[Asterisk-Users] Asterisk and VMWare
Robert Hajime Lanning
lanning+asterisk at monsoonwind.com
Mon Jul 14 12:54:06 MST 2003
agreed here too.
You cannot hook into real hardware interrupts for timing in a VM.
A cheap small pentium can run asterisk (I have a dual 200MHz Pentium Pro),
but as soon as you add the hardware emulation layer of any VM real/pseudo
realtime needs are not met.
Even using the USB digium device, the VM cannot handle isosyncronos IO.
<quote who="Erik Anderson">
> Agreed. Do not try and run Asterisk within VMWare.
>
> I use VMWare day in and day out but VMWare (even GSX) is not the place to
> be
> running Asterisk.
>
>> -----Original Message-----
>> From: asterisk-users-admin at lists.digium.com
>> [mailto:asterisk-users-admin at lists.digium.com]On Behalf Of Dan
>> Sent: Monday, July 14, 2003 1:15 PM
>> To: asterisk-users at lists.digium.com
>> Subject: Re: [Asterisk-Users] Asterisk and VMWare
>>
>>
>> Hi John,
>>
>> Thanks for your effort to make me buy Call Manager..:-)
>> Maybe a 2K$ server with a couple of 2+ GHZ Xeons and 4GB of RAM
>> will be good
>> enough to run just the Web interface of the Call Manager...
>> If running a maximum of two simultaneous audio calls through Asterisk
>> installed over VMWare is a far too big job for my computer, then
>> you're right.
>>
>> In between I have found an old Compaq Armada notebook who does
>> the job very
>> well, but unfortunately without any possibility to add any Digium
>> hardware
>> to it.
>>
>> Thanks to all of you who have tried to answer me to my question and I
>> consider this issue closed.
>>
>> Dan
>>
>>
>> ----- Original Message -----
>> From: "John Laur" <johnl at blurbco.com>
>> To: <asterisk-users at lists.digium.com>
>> Sent: Monday, July 14, 2003 5:49 PM
>> Subject: RE: [Asterisk-Users] Asterisk and VMWare
>>
>>
>> > Dan,
>> >
>> > Your problems are all the result of your computer and your software.
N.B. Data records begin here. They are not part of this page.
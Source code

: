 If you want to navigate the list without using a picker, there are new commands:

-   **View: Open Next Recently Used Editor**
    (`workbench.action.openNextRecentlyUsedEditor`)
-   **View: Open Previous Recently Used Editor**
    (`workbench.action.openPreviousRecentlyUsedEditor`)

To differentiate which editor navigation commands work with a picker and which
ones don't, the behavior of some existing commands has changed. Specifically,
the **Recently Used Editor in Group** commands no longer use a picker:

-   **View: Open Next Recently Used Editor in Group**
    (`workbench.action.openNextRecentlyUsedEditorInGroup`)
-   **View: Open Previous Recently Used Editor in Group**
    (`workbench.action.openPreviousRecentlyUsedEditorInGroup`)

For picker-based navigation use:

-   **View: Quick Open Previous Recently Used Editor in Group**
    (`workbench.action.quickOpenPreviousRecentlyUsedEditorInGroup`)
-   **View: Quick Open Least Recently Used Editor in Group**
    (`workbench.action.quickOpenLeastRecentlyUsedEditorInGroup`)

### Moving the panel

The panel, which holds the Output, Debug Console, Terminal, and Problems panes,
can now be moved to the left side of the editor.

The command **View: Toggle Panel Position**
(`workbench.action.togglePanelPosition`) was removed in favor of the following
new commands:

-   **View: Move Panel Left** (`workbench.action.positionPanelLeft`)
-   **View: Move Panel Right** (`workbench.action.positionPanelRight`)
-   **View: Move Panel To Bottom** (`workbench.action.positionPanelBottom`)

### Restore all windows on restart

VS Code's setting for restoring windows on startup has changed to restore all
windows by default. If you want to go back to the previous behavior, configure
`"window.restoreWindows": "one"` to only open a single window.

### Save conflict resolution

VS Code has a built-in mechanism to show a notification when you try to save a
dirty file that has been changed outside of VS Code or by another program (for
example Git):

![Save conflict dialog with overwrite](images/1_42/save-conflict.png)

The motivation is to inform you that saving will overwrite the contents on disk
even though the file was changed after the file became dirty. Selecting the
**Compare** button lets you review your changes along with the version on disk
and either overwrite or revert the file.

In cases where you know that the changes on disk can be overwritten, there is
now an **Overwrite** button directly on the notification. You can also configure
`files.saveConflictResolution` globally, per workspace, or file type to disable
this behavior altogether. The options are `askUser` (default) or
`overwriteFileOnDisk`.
>> > It's not going to work for you in your setup. Repeat: It's not going
>> to
>> > work for you in your setup. Repeat again for increased clarity: It's
>> not
>> > going to work for you in your setup. I really don't understand why you
>> > keep asking the question because you keep getting the same answer from
>> > every single person. For the $299 that VMWare costs, you can build a
>> > barebones machine with a small HDD that is sufficient to run asterisk.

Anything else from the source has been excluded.